• **WHAT IS REQUIRED**
Whenever a line contains the string "multiple", copy it out of the entries.

**** DATA SHOWN ****

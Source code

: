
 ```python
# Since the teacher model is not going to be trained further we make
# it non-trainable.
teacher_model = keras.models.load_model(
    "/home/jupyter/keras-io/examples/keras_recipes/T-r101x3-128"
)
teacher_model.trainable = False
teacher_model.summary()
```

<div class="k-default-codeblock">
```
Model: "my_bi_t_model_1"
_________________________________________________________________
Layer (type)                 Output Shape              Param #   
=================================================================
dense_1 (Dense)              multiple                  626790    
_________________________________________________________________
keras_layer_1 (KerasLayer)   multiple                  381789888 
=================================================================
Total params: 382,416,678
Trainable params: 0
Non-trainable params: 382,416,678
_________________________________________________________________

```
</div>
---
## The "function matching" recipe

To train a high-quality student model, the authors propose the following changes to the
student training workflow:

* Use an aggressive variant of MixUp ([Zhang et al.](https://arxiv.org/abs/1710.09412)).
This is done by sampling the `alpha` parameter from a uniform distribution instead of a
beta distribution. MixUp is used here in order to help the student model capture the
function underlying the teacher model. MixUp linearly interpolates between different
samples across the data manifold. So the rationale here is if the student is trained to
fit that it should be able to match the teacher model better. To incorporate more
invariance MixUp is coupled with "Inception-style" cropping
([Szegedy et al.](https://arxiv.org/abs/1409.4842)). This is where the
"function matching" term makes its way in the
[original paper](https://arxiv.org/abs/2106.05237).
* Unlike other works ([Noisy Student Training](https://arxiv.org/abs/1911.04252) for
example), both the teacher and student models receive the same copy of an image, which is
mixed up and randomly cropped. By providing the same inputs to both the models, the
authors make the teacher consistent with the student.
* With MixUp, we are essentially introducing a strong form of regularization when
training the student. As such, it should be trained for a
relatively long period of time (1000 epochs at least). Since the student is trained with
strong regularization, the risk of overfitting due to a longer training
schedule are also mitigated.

****

• **RESPONSE AREA**
dense_1 (Dense)              multiple                  626790    
keras_layer_1 (KerasLayer)   multiple                  381789888 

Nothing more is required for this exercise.